$1.7 Million NIH Grant to Fund Pain Therapeutics’ Study of PTI-125 as Candidate for Alzheimer’s Treatment
PTI-125 is an oral, small molecule drug developed by the Austin, Texas-based company in collaboration with other partners. It has been shown to significantly improve Alzheimer’s neurodegeneration in animal models of the disease and in post mortem brain tissue from Alzheimer’s patients, including receptor dysfunction, neuroinflammation, tau protein modification and insulin resistance, as well as plaques and tangles that are hallmarks of the disease.
PTI-125 works by binding to a particular site on filamin A (FLNA), a protein critical to beta amyloid’s toxicity. Beta amyloid1-42 (A42) exerts its toxic effects, causing the tangles and plaques found in the brains of people with Alzheimer’s.

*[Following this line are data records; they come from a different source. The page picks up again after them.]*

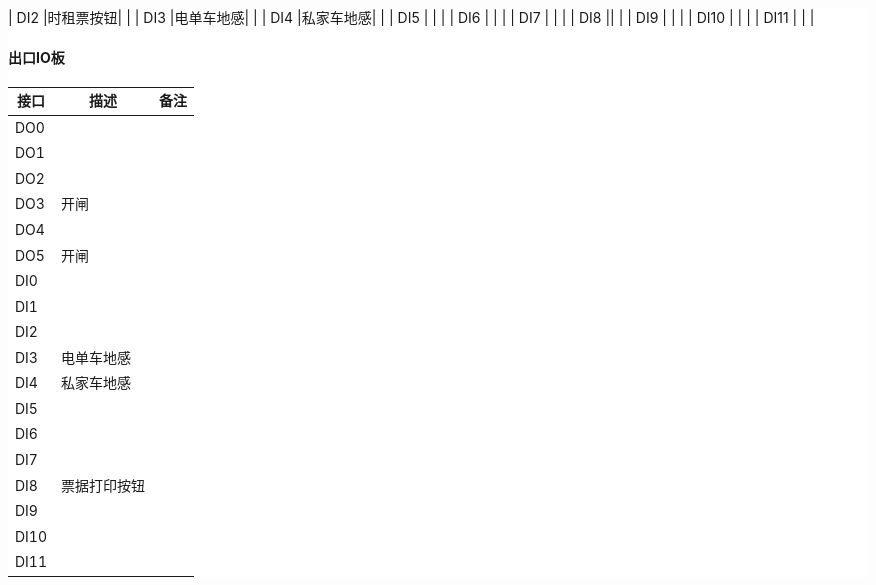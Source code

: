 | DI2 |时租票按钮|    |
| DI3 |电单车地感|    |
| DI4 |私家车地感|    |
| DI5 |    |    |
| DI6 |    |    |
| DI7 |    |    | 
| DI8 ||    | 
| DI9 |    |    | 
| DI10 |    |    |
| DI11 |    |    |  

#### 出口IO板

| 接口  | 描述 | 备注 |
|-----|----|----|
| DO0 |||
| DO1 |||
| DO2 |||
| DO3 |开闸||
| DO4 |||
| DO5 |开闸||
| DI0 |    |    |
| DI1 |    |    |
| DI2 |    |    |
| DI3 |电单车地感|    |
| DI4 |私家车地感|    |
| DI5 |    |    |
| DI6 |    |    |
| DI7 |    |    |  
| DI8 |票据打印按钮|    | 
| DI9 |    |    | 
| DI10 |    |    |
| DI11 |    |    |  
 
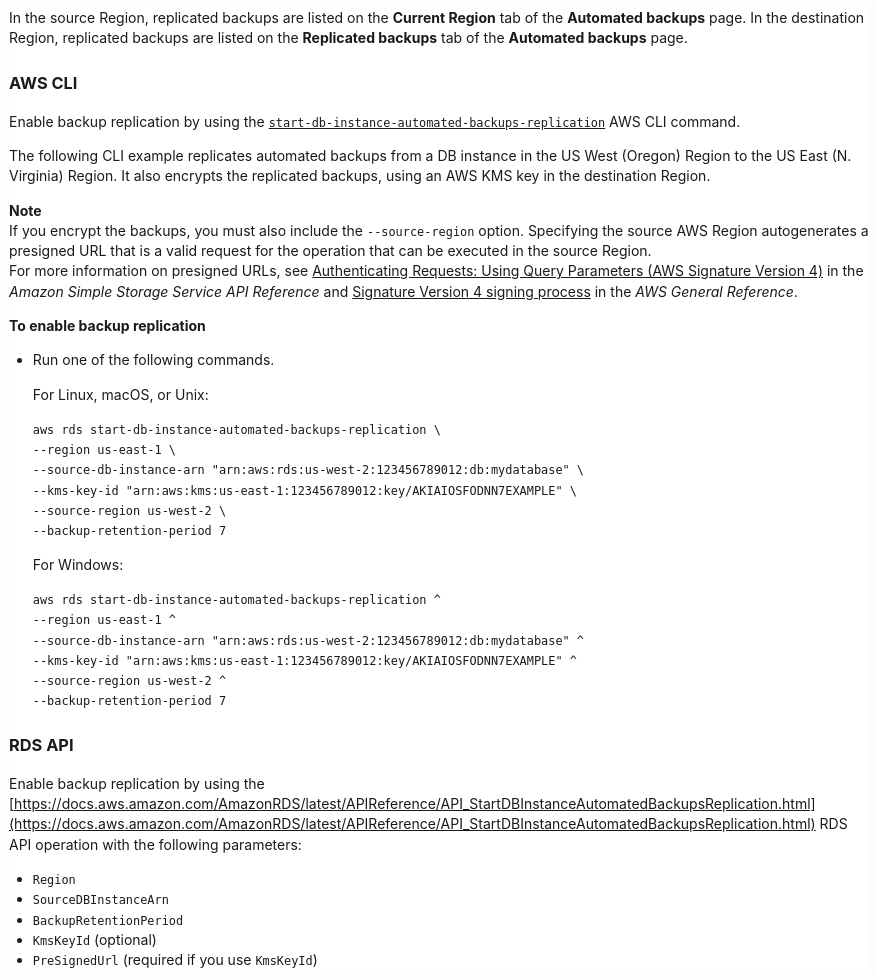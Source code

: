 In the source Region, replicated backups are listed on the **Current Region** tab of the **Automated backups** page\. In the destination Region, replicated backups are listed on the **Replicated backups** tab of the **Automated backups** page\.

### AWS CLI<a name="AutomatedBackups.Replicating.Enable.CLI"></a>

Enable backup replication by using the [ `start-db-instance-automated-backups-replication`](https://docs.aws.amazon.com/cli/latest/reference/rds/start-db-instance-automated-backups-replication.html) AWS CLI command\.

The following CLI example replicates automated backups from a DB instance in the US West \(Oregon\) Region to the US East \(N\. Virginia\) Region\. It also encrypts the replicated backups, using an AWS KMS key in the destination Region\.

**Note**  
If you encrypt the backups, you must also include the `--source-region` option\. Specifying the source AWS Region autogenerates a presigned URL that is a valid request for the operation that can be executed in the source Region\.  
For more information on presigned URLs, see [Authenticating Requests: Using Query Parameters \(AWS Signature Version 4\)](https://docs.aws.amazon.com/AmazonS3/latest/API/sigv4-query-string-auth.html) in the *Amazon Simple Storage Service API Reference* and [Signature Version 4 signing process](https://docs.aws.amazon.com/general/latest/gr/signature-version-4.html) in the *AWS General Reference*\.

**To enable backup replication**
+ Run one of the following commands\.

  For Linux, macOS, or Unix:

  ```
  aws rds start-db-instance-automated-backups-replication \
  --region us-east-1 \
  --source-db-instance-arn "arn:aws:rds:us-west-2:123456789012:db:mydatabase" \
  --kms-key-id "arn:aws:kms:us-east-1:123456789012:key/AKIAIOSFODNN7EXAMPLE" \
  --source-region us-west-2 \
  --backup-retention-period 7
  ```

  For Windows:

  ```
  aws rds start-db-instance-automated-backups-replication ^
  --region us-east-1 ^
  --source-db-instance-arn "arn:aws:rds:us-west-2:123456789012:db:mydatabase" ^
  --kms-key-id "arn:aws:kms:us-east-1:123456789012:key/AKIAIOSFODNN7EXAMPLE" ^
  --source-region us-west-2 ^
  --backup-retention-period 7
  ```

### RDS API<a name="AutomatedBackups.Replicating.Enable.API"></a>

Enable backup replication by using the [https://docs.aws.amazon.com/AmazonRDS/latest/APIReference/API_StartDBInstanceAutomatedBackupsReplication.html](https://docs.aws.amazon.com/AmazonRDS/latest/APIReference/API_StartDBInstanceAutomatedBackupsReplication.html) RDS API operation with the following parameters:
+ `Region`
+ `SourceDBInstanceArn`
+ `BackupRetentionPeriod`
+ `KmsKeyId` \(optional\)
+ `PreSignedUrl` \(required if you use `KmsKeyId`\)
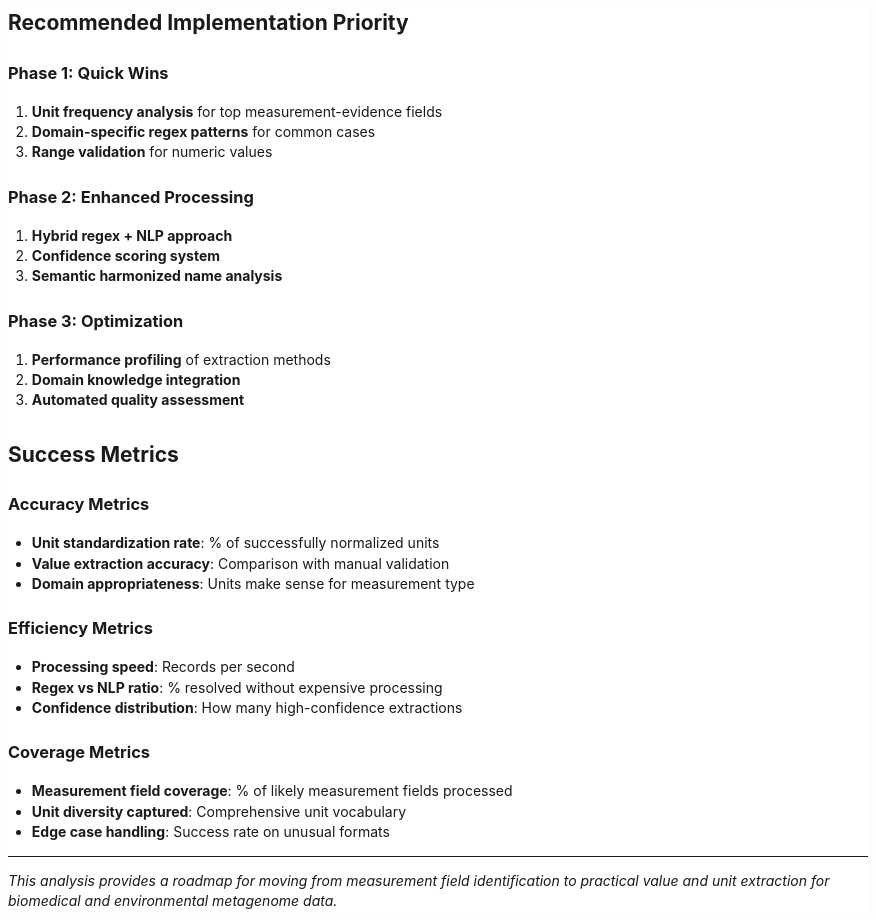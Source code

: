 ## Recommended Implementation Priority

### Phase 1: Quick Wins
1. **Unit frequency analysis** for top measurement-evidence fields
2. **Domain-specific regex patterns** for common cases
3. **Range validation** for numeric values

### Phase 2: Enhanced Processing
1. **Hybrid regex + NLP approach**
2. **Confidence scoring system**
3. **Semantic harmonized name analysis**

### Phase 3: Optimization
1. **Performance profiling** of extraction methods
2. **Domain knowledge integration**
3. **Automated quality assessment**

## Success Metrics

### Accuracy Metrics
- **Unit standardization rate**: % of successfully normalized units
- **Value extraction accuracy**: Comparison with manual validation
- **Domain appropriateness**: Units make sense for measurement type

### Efficiency Metrics
- **Processing speed**: Records per second
- **Regex vs NLP ratio**: % resolved without expensive processing
- **Confidence distribution**: How many high-confidence extractions

### Coverage Metrics
- **Measurement field coverage**: % of likely measurement fields processed
- **Unit diversity captured**: Comprehensive unit vocabulary
- **Edge case handling**: Success rate on unusual formats

---

*This analysis provides a roadmap for moving from measurement field identification to practical value and unit extraction for biomedical and environmental metagenome data.*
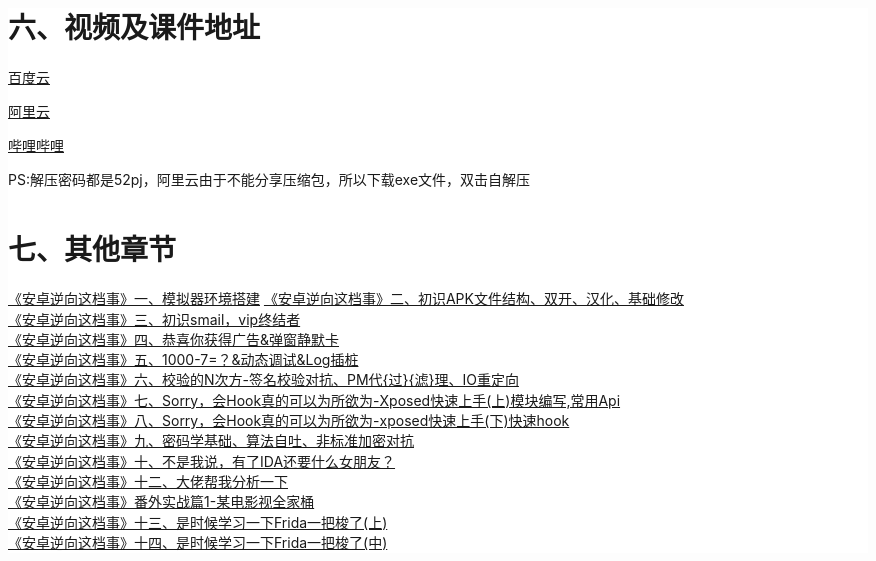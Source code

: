 # 六、视频及课件地址


[百度云](https://pan.baidu.com/s/1cFWTLn14jeWfpXxlx3syYw?pwd=nqu9)

[阿里云](https://www.aliyundrive.com/s/TJoKMK6du6x)

[哔哩哔哩](https://www.bilibili.com/video/BV1wT411N7sV/?spm_id_from=333.788&vd_source=6dde16dc6479f00694baaf73a2225452)

PS:解压密码都是52pj，阿里云由于不能分享压缩包，所以下载exe文件，双击自解压

# 七、其他章节

[《安卓逆向这档事》一、模拟器环境搭建](https://www.52pojie.cn/thread-1695141-1-1.html)
[《安卓逆向这档事》二、初识APK文件结构、双开、汉化、基础修改](https://www.52pojie.cn/thread-1695796-1-1.html)  
[《安卓逆向这档事》三、初识smail，vip终结者](https://www.52pojie.cn/thread-1701353-1-1.html)    
[《安卓逆向这档事》四、恭喜你获得广告&弹窗静默卡](https://www.52pojie.cn/thread-1706691-1-1.html)  
[《安卓逆向这档事》五、1000-7=？&动态调试&Log插桩](https://www.52pojie.cn/thread-1714727-1-1.html)  
[《安卓逆向这档事》六、校验的N次方-签名校验对抗、PM代{过}{滤}理、IO重定向](https://www.52pojie.cn/thread-1731181-1-1.html)  
[《安卓逆向这档事》七、Sorry，会Hook真的可以为所欲为-Xposed快速上手(上)模块编写,常用Api](https://www.52pojie.cn/thread-1740944-1-1.html)  
[《安卓逆向这档事》八、Sorry，会Hook真的可以为所欲为-xposed快速上手(下)快速hook](https://www.52pojie.cn/thread-1748081-1-1.html)  
[《安卓逆向这档事》九、密码学基础、算法自吐、非标准加密对抗](https://www.52pojie.cn/thread-1762225-1-1.html)  
[《安卓逆向这档事》十、不是我说，有了IDA还要什么女朋友？](https://www.52pojie.cn/thread-1787667-1-1.html)  
[《安卓逆向这档事》十二、大佬帮我分析一下](https://www.52pojie.cn/thread-1809646-1-1.html)  
[《安卓逆向这档事》番外实战篇1-某电影视全家桶](https://www.52pojie.cn/thread-1814917-1-1.html)  
[《安卓逆向这档事》十三、是时候学习一下Frida一把梭了(上)](https://www.52pojie.cn/thread-1823118-1-1.html)  
[《安卓逆向这档事》十四、是时候学习一下Frida一把梭了(中)](https://www.52pojie.cn/thread-1838539-1-1.html)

A42’s toxic signaling requires the help of FLNA. The effect of PTI-125 on this process was the focus of the study, “PTI-125 reduces amyloid-related Alzheimer’s pathogenesis by targeting filamin A,” that appeared in Alzheimer’s & Dementia. In this article, researchers demonstrated that PTI-125 prevented amyloid-related Alzheimer’s damage. PTI-125 also had a powerful anti-inflammatory effect in animal models.
The NIH grant will allow Pain Therapeutics to begin evaluating PTI-125 in humans. The agency’s National Institute on Aging awarded the $1.7 million grant after a competitive, in-depth evaluation of PTI-125 for scientific and technical merit. The NIH review process relies on input from academics, clinical and industry experts in Alzheimer’s.
“We are once again grateful to the NIH for its support of our research program around PTI-125,” Remi Barbier, chairman, president and CEO of Pain Therapeutics, said in a press release. “NIH has long been a champion of innovative new science that stands up to rigorous, peer-reviewed evaluation and that has potential to benefit human health in areas of unmet needs, such as Alzheimer’s disease.”
The grant precedes an investigational new drug application the company expects to submit for PTI-125 to the U.S. Food and Drug Administration later this year.